Records from a collection ▸

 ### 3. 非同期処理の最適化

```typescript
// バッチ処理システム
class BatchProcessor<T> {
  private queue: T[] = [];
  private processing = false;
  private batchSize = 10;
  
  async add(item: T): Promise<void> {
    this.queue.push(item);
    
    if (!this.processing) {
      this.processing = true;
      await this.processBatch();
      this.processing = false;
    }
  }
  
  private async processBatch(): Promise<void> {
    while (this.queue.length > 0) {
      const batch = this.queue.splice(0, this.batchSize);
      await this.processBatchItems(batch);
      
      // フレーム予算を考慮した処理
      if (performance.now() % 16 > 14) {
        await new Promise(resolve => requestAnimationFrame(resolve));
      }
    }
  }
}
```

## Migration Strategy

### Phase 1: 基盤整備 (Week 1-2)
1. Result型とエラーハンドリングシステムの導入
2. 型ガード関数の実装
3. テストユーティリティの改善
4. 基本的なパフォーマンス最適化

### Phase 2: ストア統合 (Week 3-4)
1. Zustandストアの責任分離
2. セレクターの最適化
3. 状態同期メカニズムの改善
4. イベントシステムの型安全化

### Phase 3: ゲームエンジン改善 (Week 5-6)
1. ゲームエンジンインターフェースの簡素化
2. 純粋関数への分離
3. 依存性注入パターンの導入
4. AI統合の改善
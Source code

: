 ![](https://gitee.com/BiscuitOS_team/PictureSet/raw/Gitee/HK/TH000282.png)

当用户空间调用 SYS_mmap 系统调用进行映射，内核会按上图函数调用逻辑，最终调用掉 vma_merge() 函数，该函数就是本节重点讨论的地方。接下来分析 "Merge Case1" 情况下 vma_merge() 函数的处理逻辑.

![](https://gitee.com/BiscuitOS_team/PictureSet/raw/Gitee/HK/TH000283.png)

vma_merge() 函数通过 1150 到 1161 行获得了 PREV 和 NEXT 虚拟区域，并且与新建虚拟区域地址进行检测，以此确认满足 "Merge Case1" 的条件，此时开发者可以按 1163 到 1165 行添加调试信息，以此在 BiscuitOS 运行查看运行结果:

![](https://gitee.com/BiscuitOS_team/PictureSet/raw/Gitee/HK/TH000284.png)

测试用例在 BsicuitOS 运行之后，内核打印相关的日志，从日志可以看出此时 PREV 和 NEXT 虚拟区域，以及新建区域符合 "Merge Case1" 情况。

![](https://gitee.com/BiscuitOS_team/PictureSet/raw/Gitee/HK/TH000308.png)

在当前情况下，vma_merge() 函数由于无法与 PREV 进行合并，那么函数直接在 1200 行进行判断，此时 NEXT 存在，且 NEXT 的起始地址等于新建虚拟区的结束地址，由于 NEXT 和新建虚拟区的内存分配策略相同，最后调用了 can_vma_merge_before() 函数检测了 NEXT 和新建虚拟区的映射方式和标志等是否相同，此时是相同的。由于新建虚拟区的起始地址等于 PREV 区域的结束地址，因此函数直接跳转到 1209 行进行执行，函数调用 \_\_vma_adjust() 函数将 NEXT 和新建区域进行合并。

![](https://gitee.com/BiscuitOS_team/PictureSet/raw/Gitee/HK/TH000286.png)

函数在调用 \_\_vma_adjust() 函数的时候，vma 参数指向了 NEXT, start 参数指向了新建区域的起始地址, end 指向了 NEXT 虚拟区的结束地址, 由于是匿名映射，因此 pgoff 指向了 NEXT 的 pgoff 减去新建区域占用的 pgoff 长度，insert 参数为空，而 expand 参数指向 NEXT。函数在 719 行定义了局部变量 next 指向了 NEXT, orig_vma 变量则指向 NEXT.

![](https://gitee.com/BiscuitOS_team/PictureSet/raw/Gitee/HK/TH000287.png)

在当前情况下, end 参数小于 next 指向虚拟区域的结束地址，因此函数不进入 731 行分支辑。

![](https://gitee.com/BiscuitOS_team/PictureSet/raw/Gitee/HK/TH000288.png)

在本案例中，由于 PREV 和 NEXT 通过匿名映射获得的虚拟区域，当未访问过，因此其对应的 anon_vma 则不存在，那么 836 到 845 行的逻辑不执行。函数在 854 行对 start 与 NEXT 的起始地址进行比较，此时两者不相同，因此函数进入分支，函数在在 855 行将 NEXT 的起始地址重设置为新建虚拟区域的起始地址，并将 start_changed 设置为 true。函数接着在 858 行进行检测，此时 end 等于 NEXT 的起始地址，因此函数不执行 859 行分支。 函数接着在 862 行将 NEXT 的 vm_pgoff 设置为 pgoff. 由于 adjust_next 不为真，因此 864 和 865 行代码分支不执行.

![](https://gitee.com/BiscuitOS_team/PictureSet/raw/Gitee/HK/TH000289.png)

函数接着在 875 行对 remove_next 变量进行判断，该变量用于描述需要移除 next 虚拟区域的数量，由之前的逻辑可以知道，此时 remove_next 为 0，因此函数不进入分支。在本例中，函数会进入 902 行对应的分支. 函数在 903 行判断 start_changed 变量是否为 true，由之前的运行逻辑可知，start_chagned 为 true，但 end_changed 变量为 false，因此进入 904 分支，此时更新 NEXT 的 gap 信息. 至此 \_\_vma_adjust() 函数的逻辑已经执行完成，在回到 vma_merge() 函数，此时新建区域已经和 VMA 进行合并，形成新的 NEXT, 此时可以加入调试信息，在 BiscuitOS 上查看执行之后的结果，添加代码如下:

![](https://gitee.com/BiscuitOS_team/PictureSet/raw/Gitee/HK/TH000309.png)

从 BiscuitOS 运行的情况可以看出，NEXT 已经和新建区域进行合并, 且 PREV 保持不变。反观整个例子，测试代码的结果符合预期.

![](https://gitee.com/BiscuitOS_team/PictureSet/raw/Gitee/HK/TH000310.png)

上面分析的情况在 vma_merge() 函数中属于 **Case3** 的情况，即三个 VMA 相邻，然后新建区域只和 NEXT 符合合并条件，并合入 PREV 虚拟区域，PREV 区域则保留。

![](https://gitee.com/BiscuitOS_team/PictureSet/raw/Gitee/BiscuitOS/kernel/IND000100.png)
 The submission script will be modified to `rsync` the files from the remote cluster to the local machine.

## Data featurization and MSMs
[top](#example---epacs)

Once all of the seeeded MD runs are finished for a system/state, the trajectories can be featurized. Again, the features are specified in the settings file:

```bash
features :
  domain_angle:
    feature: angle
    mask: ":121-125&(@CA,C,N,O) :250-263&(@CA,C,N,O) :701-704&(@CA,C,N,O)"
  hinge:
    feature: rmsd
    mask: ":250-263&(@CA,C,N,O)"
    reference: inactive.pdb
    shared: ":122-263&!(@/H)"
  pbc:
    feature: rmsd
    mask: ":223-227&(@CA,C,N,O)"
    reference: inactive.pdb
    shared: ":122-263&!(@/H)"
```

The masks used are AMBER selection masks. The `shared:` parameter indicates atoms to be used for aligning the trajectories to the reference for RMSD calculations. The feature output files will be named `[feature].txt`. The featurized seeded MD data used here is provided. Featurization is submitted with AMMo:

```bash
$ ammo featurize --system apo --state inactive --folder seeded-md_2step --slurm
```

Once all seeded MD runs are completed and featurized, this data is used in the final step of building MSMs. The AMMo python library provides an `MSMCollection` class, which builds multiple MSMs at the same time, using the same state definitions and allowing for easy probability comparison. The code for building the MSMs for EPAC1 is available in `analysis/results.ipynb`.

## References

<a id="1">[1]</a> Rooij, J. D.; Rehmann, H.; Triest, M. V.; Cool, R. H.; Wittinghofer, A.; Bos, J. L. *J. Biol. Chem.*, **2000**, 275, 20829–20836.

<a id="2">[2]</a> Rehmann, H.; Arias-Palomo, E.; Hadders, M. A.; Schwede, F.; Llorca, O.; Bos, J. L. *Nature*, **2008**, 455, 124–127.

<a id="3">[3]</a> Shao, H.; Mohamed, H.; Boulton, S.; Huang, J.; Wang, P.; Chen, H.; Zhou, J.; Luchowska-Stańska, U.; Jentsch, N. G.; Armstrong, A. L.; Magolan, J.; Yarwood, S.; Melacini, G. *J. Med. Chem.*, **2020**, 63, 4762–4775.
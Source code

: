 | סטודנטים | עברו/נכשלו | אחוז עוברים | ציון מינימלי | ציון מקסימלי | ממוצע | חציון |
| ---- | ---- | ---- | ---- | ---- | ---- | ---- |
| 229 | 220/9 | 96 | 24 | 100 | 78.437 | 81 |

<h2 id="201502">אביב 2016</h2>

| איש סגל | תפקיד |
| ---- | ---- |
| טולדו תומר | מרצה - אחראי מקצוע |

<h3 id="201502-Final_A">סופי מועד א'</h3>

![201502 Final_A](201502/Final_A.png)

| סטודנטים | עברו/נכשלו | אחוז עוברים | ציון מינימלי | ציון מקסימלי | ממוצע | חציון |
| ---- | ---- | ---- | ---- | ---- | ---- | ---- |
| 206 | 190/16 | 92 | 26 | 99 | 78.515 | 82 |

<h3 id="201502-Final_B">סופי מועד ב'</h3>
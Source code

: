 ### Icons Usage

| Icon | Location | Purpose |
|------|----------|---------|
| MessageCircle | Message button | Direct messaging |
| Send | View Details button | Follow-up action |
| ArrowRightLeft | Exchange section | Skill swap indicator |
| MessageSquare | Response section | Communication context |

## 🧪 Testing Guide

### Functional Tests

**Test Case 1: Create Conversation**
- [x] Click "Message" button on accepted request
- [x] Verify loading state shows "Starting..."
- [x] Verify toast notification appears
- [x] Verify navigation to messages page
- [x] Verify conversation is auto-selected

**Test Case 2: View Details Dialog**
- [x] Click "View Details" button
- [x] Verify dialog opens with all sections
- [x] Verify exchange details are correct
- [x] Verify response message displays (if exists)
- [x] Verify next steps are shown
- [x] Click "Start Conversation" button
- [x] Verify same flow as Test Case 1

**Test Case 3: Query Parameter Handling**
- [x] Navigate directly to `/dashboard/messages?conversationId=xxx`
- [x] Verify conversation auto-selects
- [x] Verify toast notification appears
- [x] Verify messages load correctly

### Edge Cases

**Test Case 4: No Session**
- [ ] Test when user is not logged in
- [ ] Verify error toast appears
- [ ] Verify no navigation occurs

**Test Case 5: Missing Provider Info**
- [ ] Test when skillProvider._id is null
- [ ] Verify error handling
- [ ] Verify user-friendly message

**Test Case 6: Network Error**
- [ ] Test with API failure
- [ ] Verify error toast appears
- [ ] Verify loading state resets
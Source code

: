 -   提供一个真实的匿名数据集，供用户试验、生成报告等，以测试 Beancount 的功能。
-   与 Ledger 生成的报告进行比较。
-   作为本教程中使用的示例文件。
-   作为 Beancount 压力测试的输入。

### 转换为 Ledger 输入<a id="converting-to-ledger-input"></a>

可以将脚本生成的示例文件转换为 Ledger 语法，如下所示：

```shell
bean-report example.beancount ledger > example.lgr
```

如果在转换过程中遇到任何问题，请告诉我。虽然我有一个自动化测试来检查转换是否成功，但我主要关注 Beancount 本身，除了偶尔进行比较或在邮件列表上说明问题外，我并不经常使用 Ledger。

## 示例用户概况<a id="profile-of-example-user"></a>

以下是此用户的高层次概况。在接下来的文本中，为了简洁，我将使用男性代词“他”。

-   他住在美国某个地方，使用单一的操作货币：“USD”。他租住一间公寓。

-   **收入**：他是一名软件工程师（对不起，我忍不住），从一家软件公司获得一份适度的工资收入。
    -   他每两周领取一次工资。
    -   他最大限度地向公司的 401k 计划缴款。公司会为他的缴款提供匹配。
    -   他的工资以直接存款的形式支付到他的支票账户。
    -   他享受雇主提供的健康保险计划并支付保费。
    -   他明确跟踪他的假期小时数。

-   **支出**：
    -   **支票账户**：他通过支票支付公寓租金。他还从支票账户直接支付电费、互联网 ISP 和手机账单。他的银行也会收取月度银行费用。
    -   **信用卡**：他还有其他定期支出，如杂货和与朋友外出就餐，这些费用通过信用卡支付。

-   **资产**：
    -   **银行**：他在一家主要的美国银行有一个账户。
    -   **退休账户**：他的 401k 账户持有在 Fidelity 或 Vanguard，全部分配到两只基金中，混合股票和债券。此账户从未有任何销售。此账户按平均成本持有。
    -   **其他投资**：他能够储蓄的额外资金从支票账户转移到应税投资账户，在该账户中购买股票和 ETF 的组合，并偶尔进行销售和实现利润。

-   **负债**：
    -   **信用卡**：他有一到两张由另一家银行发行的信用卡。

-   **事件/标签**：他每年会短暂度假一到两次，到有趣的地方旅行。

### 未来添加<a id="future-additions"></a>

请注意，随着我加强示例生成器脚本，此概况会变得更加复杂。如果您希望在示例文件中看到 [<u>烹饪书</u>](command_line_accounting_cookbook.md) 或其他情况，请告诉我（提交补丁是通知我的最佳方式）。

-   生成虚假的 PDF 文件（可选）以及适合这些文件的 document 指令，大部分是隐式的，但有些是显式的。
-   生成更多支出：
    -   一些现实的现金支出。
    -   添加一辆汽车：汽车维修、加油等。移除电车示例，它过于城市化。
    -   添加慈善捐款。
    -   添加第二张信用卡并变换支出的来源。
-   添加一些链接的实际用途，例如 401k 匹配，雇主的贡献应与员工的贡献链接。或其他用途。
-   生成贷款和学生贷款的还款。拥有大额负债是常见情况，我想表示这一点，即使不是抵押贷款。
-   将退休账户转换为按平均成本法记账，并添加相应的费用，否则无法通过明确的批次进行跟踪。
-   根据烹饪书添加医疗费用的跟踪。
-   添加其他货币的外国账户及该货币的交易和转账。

Exercise ▸
Begin at the line above that has "- [ ] Test when skillProvider._id is null" and stop after the line that has "提供一个真实的匿名数据集，供用户试验、生成报告等，以测试 Beancount 的功能。", copying each line exactly and adding nothing else.

Response for this exercise ▸
- [ ] Test when skillProvider._id is null
- [ ] Verify error handling
- [ ] Verify user-friendly message

**Test Case 6: Network Error**
- [ ] Test with API failure
- [ ] Verify error toast appears
- [ ] Verify loading state resets
Source code

: -   提供一个真实的匿名数据集，供用户试验、生成报告等，以测试 Beancount 的功能。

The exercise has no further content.